We’re not working with them at the moment, but those are the kinds of sites that would benefit from our technology since we can categorize their images to make sure it’s brand-safe and classify the content. Our goal is to make visual content, which is the fastest-growing type of online content, as valuable and tradeable as textual content.
Do you have your own demand-side platform (DSP)?
We don’t have our own DSP. We’re an agnostic technology. We don’t have any plans to set up our own DSP and we can work with anyone in the ad ecosystem.
How does your technology work on mobile apps?
We can work with apps as content is uploaded. An example of that is when you upload that photo of your new Land Rover onto a social media app. We can process that image at that point or we can process the content on the Web version of the product and that would also be targeted with advertising on the app.
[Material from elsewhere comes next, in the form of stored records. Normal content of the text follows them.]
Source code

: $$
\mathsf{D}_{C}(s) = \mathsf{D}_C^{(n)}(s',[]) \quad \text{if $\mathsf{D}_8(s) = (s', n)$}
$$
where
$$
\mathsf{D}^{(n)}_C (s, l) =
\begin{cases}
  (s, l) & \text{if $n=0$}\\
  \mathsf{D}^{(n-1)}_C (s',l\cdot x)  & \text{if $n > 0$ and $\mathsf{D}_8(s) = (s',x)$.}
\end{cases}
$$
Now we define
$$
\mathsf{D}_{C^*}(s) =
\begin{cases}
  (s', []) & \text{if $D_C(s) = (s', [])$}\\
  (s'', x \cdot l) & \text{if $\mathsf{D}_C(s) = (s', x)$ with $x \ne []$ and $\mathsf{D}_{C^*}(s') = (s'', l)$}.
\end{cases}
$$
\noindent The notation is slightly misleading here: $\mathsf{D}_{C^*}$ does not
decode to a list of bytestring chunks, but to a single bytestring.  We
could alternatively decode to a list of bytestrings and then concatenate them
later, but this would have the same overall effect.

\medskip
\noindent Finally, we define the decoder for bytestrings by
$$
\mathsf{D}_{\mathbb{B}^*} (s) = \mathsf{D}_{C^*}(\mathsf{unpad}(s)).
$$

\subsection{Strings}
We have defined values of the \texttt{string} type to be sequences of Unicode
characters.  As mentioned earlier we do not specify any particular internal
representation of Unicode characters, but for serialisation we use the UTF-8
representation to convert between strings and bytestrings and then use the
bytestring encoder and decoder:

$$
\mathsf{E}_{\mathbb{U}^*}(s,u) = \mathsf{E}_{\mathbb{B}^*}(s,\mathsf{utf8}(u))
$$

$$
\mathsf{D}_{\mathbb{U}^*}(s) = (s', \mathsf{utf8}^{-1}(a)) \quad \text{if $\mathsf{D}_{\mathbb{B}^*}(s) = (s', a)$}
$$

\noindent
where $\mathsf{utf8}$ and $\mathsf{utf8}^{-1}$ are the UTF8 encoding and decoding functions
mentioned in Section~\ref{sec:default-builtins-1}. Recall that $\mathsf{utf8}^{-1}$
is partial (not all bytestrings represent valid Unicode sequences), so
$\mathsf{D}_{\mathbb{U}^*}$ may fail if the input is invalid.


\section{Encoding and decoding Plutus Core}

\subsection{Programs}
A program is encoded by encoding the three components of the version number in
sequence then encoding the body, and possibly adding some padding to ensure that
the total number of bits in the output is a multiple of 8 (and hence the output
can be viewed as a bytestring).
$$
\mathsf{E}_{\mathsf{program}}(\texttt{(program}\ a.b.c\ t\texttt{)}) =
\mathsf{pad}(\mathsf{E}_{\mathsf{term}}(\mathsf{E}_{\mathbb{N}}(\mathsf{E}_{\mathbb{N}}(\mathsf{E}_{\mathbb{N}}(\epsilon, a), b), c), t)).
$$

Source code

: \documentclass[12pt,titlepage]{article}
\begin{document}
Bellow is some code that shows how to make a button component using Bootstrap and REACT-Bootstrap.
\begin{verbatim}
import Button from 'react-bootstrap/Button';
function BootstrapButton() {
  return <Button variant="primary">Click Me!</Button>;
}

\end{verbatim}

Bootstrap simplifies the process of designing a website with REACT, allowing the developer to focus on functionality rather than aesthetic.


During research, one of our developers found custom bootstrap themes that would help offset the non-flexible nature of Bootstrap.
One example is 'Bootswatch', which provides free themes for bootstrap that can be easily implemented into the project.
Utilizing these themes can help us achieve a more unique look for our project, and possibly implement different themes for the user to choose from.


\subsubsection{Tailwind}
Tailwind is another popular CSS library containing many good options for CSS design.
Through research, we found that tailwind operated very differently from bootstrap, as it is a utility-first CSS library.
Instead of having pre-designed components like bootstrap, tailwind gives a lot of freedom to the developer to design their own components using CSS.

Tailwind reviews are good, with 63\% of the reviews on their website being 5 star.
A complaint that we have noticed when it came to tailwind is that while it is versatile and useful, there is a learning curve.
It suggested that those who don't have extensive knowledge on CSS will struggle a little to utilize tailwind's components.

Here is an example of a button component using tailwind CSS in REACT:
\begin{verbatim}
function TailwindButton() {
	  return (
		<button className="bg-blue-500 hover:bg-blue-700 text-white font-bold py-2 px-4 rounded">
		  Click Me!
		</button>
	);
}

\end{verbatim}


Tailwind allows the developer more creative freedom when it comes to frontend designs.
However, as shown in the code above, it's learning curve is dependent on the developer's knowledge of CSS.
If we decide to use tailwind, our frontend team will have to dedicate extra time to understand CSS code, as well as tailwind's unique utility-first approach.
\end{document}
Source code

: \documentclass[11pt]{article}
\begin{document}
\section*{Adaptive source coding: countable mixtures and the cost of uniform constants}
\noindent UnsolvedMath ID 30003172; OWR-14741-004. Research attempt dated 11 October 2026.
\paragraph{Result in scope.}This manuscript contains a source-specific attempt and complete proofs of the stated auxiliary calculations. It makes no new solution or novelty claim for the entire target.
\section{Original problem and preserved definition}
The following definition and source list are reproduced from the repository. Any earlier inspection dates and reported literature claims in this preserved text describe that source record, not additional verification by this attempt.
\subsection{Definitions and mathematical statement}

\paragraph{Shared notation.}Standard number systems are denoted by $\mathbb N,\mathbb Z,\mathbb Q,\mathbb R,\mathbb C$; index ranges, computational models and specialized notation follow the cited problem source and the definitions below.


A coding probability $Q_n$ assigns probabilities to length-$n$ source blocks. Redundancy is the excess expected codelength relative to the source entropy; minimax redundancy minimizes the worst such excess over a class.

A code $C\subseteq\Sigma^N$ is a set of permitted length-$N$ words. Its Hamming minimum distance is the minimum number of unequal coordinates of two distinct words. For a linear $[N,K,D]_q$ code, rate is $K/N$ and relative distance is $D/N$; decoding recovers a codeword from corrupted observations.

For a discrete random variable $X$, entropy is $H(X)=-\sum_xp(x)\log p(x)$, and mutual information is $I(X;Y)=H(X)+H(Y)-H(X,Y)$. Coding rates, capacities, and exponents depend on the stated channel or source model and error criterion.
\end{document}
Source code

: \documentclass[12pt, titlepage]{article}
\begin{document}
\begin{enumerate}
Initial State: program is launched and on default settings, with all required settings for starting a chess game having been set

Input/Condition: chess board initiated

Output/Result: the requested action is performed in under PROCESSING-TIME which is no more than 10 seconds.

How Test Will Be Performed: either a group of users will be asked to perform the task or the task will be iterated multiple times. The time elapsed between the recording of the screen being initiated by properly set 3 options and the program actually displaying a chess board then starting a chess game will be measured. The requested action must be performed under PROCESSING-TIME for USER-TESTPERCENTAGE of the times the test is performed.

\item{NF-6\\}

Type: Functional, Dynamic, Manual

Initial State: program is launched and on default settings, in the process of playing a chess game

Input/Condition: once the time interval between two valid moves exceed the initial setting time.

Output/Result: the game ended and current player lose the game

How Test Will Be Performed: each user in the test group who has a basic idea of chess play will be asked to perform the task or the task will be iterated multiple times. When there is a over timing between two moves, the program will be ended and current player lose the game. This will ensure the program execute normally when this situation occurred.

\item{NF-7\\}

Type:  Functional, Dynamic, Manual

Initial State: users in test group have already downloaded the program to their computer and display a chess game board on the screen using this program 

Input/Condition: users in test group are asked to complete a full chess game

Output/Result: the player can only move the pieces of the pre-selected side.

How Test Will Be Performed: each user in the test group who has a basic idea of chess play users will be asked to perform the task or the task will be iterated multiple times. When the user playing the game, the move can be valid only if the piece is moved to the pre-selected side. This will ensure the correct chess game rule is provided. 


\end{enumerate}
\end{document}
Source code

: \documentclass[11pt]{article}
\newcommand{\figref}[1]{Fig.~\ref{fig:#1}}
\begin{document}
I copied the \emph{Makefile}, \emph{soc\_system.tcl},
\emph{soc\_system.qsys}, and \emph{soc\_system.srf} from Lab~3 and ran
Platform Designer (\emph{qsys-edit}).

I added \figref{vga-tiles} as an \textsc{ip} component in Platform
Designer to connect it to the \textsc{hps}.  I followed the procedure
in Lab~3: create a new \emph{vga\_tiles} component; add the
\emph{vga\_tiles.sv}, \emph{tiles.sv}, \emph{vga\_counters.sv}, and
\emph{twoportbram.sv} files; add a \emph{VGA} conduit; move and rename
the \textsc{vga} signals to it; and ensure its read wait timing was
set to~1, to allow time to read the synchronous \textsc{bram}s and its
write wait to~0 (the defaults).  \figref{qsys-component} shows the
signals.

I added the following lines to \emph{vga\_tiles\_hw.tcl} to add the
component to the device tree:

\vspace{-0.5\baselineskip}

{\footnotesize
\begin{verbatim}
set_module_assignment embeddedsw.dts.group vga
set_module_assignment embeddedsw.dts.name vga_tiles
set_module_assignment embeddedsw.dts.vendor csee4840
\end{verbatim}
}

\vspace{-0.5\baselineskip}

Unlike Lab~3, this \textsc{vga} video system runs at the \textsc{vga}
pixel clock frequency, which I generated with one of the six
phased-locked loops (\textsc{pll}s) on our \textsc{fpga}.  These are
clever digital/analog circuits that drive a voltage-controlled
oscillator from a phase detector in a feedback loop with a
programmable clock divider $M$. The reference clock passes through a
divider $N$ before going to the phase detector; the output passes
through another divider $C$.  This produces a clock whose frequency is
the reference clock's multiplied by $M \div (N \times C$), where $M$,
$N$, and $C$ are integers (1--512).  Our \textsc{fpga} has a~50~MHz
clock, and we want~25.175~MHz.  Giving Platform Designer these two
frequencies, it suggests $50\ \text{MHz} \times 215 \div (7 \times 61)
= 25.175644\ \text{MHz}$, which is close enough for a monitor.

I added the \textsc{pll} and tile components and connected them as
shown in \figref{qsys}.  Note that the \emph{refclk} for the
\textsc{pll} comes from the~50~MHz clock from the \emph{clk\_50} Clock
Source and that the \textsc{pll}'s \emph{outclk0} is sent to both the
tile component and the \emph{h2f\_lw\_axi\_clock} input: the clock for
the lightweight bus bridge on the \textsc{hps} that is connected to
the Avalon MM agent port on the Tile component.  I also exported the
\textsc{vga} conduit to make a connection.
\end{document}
What is your business model?
We charge on a CPM basis. The advertiser pays for the targetable data that we’re providing them. Depending on the volume, the cost ranges from about $0.10 to $0.15 CPM.
Do you have any plans to offer a viewability solution?
We do have that on our road map. If we can understand an image or a video, there’s no reason why we shouldn’t also generate data about viewability.
What else is on your road map?
Our main focus is the US and we’re looking to launch offices on the West Coast and East Coast and we’ll be running more US campaigns. And like I mentioned earlier, we’re launching our video product in the next couple of months and that’ll be a big area for us. Our future is in video. Right now there’s a short supply of premium video and we see an opportunity to make user-generated video valuable to advertisers.
Corrections: The original article stated CNN stood for “computational neural networks.” The C actually stands for “convolutional.” The headline also described WeSEE as an “in-image ad targeting provider.” This is not accurate and has been amended to “visual ad tech company.” Finally, the image identified Moxley as CTO. He is in fact CMO. All errors have been corrected.